No era difícil de predecir. El órdago soberanista catalán iba a provocar en el conjunto de la opinión pública española un aumento de las posiciones radicalmente opuestas. Así lo certifica el último barómetro del CIS: crece notablemente el número de españoles partidarios de derogar el vigente sistema autonómico. La postura recentralizadora, que en 2015 defendía sólo un 9% de la población, alcanza hoy un apoyo cercano al 21% de la misma.

No hay alarmismo en lo que expongo: el centralismo es una alternativa tan asumible y democrática como cualquier otra. Hay ejemplos históricos de estados profundamente centralistas (Francia, por ejemplo) que presentan un intachable currículum en la defensa de las libertades; otros en cambio (acuérdense de la URSS), federalistas en el nombre, enmascaran dictaduras execrables.

No se trata, por tanto, de arrimar el ascua a sardina ninguna, sino de constatar que los sentimientos mutan y que incluso las estructuras teóricamente más asentadas pueden llegar a resentirse cuando el modelo se somete a tensiones insensatas. Abierta la caja de Pandora, rotos los consensos constitucionales, son tan probables, y por supuesto tan legítimas, las explosiones como las implosiones.

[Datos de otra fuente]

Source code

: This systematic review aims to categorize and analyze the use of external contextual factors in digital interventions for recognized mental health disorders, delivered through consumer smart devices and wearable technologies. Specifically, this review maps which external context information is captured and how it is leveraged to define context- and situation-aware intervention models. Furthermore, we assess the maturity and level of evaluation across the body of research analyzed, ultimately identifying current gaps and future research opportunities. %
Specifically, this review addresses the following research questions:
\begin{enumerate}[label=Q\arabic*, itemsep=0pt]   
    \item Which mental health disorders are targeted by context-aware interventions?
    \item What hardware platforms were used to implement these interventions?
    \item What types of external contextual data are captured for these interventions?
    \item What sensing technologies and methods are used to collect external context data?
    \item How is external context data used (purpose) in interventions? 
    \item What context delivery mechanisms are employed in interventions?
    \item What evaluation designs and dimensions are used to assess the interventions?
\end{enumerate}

En estos momentos, según el estudio citado, se distinguen en nuestro país tres opciones básicas: un 29,3% puede encuadrarse en el grupo de los centralistas (por ahí respira el 20,3% que propugna suprimir las autonomías y el 9% que desea que éstas tengan menos competencias); el 49% es definible como claramente autonomista (de ellos, el 36,4% se siente cómodo con el actual diseño y el 12,6% está más de acuerdo con aumentar las competencias autonómicas, llegando al federalismo, aunque sin romper la unidad de España); y una última, minoritaria, que satisface al 9,7%, dispuesta a apoyar el derecho de autodeterminación de cualquier territorio que lo demande. Naturalmente, aunque de todo hay en ambos lados del espectro, el centralismo gana adeptos en la derecha y, por contra, autonomistas y rupturistas suman mayoría en la izquierda.

La novedad es, pues, que tres de cada 10 españoles empiezan a replantearse eso de adelgazar al Estado, de multiplicar costes y ordenamientos y de santificar taifas. El accidental Puigdemont puede añadir otro mérito a su trashumante carrera política: el de resucitar un centralismo que, hasta ahora silente y vergonzante, no duda ya en proclamar que prefiere lo centrípeto a lo centrífugo.